La espina en el costado
Mención aparte merece la controversia en torno a su infaustamente célebre sex tape. Filmada en 2001, se filtró dos años después, apenas una semana antes de que se lanzase el reality The Simple Life, en el que Paris se mostró más desconectada de la realidad que nunca en compañía de su gran amiga de juventud, Nicole Ritchie. La filtración se atribuye a Nick Salomon, jugador de póker profesional, desaprensivo vocacional y el otro protagonista de la escena. Una productora de cine X acabó comercializando la cinta porno y aseguró que contaba con el consentimiento de Hilton. Sin embargo, la heredera demandó a Salomon y obtuvo una indemnización de 400.000 dólares.

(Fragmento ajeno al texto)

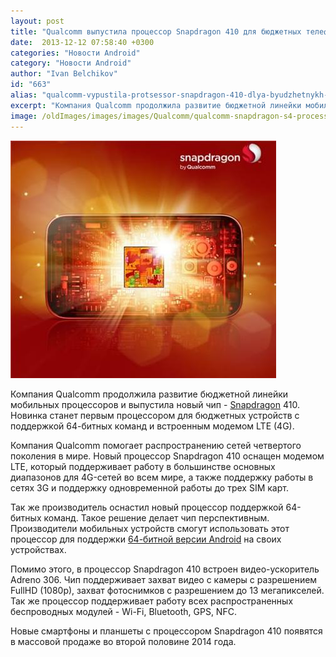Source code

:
 ```yaml
---
layout: post
title: "Qualcomm выпустила процессор Snapdragon 410 для бюджетных телефонов со встроенным LTE модемом и поддержкой 64 битных команд"
date:  2013-12-12 07:58:40 +0300
categories: "Новости Android"
category: "Новости Android"
author: "Ivan Belchikov"
id: "663"
alias: "qualcomm-vypustila-protsessor-snapdragon-410-dlya-byudzhetnykh-telefonov-so-vstroennym-lte-modemom-i-podderzhkoj-64-bitnykh-komand"
excerpt: "Компания Qualcomm продолжила развитие бюджетной линейки мобильных процессоров и выпустила новый чип - Snapdragon 410. Новинка станет первым процессором для бюджетных устройств с поддержкой 64-битных команд и встроенным модемом LTE (4G)."
image: /oldImages/images/images/Qualcomm/qualcomm-snapdragon-s4-processor.jpg
---
```

<img src="/oldImages/images/images/Qualcomm/qualcomm-snapdragon-s4-processor.jpg" alt="Qualcomm Snapdragon 410" />

Компания Qualcomm продолжила развитие бюджетной линейки мобильных процессоров и выпустила новый чип - <a href="index.php?option=com_content&amp;view=article&amp;id=290&amp;catid=8&amp;Itemid=102">Snapdragon</a> 410. Новинка станет первым процессором для бюджетных устройств с поддержкой 64-битных команд и встроенным модемом LTE (4G).


Компания Qualcomm помогает распространению сетей четвертого поколения в мире. Новый процессор Snapdragon 410 оснащен модемом LTE, который поддерживает работу в большинстве основных диапазонов для 4G-сетей во всем мире, а также поддержку работы в сетях 3G и поддержку одновременной работы до трех SIM карт.

Так же производитель оснастил новый процессор поддержкой 64-битных команд. Такое решение делает чип перспективным. Производители мобильных устройств смогут использовать этот процессор для поддержки <a href="index.php?option=com_content&amp;view=article&amp;id=570&amp;catid=8&amp;Itemid=102">64-битной версии Android</a> на своих устройствах.

Помимо этого, в процессор Snapdragon 410 встроен видео-ускоритель Adreno 306. Чип поддерживает захват видео с камеры с разрешением FullHD (1080p), захват фотоснимков с разрешением до 13 мегапикселей. Так же процессор поддерживает работу всех распространенных беспроводных модулей - Wi-Fi, Bluetooth, GPS, NFC. 

Новые смартфоны и планшеты с процессором Snapdragon 410 появятся в массовой продаже во второй половине 2014 года.

 
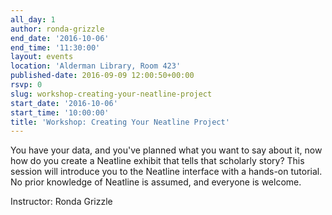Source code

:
 ```yaml
---
all_day: 1
author: ronda-grizzle
end_date: '2016-10-06'
end_time: '11:30:00'
layout: events
location: 'Alderman Library, Room 423'
published-date: 2016-09-09 12:00:50+00:00
rsvp: 0
slug: workshop-creating-your-neatline-project
start_date: '2016-10-06'
start_time: '10:00:00'
title: 'Workshop: Creating Your Neatline Project'
---
```


You have your data, and you've planned what you want to say about it, now how do you create a Neatline exhibit that tells that scholarly story? This session will introduce you to the Neatline interface with a hands-on tutorial. No prior knowledge of Neatline is assumed, and everyone is welcome.

Instructor: Ronda Grizzle
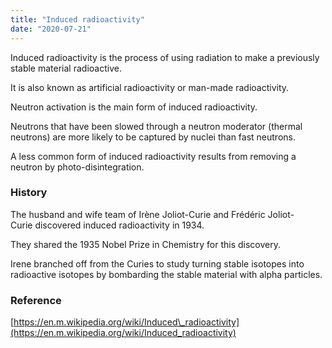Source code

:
 ```yaml
---
title: "Induced radioactivity"
date: "2020-07-21"
---
```


Induced radioactivity is the process of using radiation to make a previously stable material radioactive.

It is also known as artificial radioactivity or man-made radioactivity.

Neutron activation is the main form of induced radioactivity.

Neutrons that have been slowed through a neutron moderator (thermal neutrons) are more likely to be captured by nuclei than fast neutrons.

A less common form of induced radioactivity results from removing a neutron by photo-disintegration.

### History

The husband and wife team of Irène Joliot-Curie and Frédéric Joliot-Curie discovered induced radioactivity in 1934.

They shared the 1935 Nobel Prize in Chemistry for this discovery.

Irene branched off from the Curies to study turning stable isotopes into radioactive isotopes by bombarding the stable material with alpha particles.

### Reference

[https://en.m.wikipedia.org/wiki/Induced\_radioactivity](https://en.m.wikipedia.org/wiki/Induced_radioactivity)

Entre 2003 y 2007, a medida que el vídeo seguía su recorrido comercial, judicial y mediático, Hilton, como es habitual en ella, actuó como si no le diese al asunto la menor importancia. En paralelo, el reality en que Ritchie y Hilton se asomaban a la vida sencilla de granjeros y amas de casa suburbanas fue un extraordinario éxito global. En él, Paris cultivó su personaje a conciencia al presentarse como una mujer “rubia en todo menos en el color del pelo”. Se comportó como si desconociese la existencia de las lavadoras. Fingió no haber oído hablar nunca de Walmart, los grandes almacenes en que compran nueve de cada diez estadounidenses. Exageró hasta el paroxismo su acento pijo, un cruce entre el Upper East Side neoyorquino y Beverly Hills. Y, según cuenta ahora, intentó expresarse “de la manera más pobre y ridícula posible” para encajar mejor en la imagen estereotipada que el mundo tenía de ella.
Convertida ya en una estrella, en 2006, exteriorizó por fin en una entrevista con GQ lo muy doloroso que le había resultado que se filtrase el vídeo de su escarceo juvenil con Salomon: “No he cobrado ni un centavo por él. Es dinero sucio. Alex debería avergonzarse y donarlo a obras de caridad”. 15 años después declaró que el atentado contra su intimidad le había resultado “humillante”: “Me mortifica pensar que siempre voy a ser juzgada por un momento privado que nadie debería haber visto nunca”.
En sus nuevas memorias, Hilton habla de vientres de alquiler o de chihuahuas perdidos, pero, sobre todo, trata de reescribir el pasado haciendo uso de esa “voz personal” que dice haber encontrado de la mano de Joni Rodgers. Y parte de esa reescritura consiste en confesarnos que nunca fue tan ridícula como pretendió ser. Que siempre tuvo un plan y que, para hacerlo realidad (ser la nueva Marilyn, ¿recuerdan?), tuvo que invitarnos cordialmente a que nos riésemos de ella para poder reírse de nosotros. Lo dicho, hay múltiples maneras de abordar el transatlántico Paris Hilton. Y acompañarla en su salto en paracaídas sobre el desierto de Nevada no es, ni mucho menos, la peor de ellas.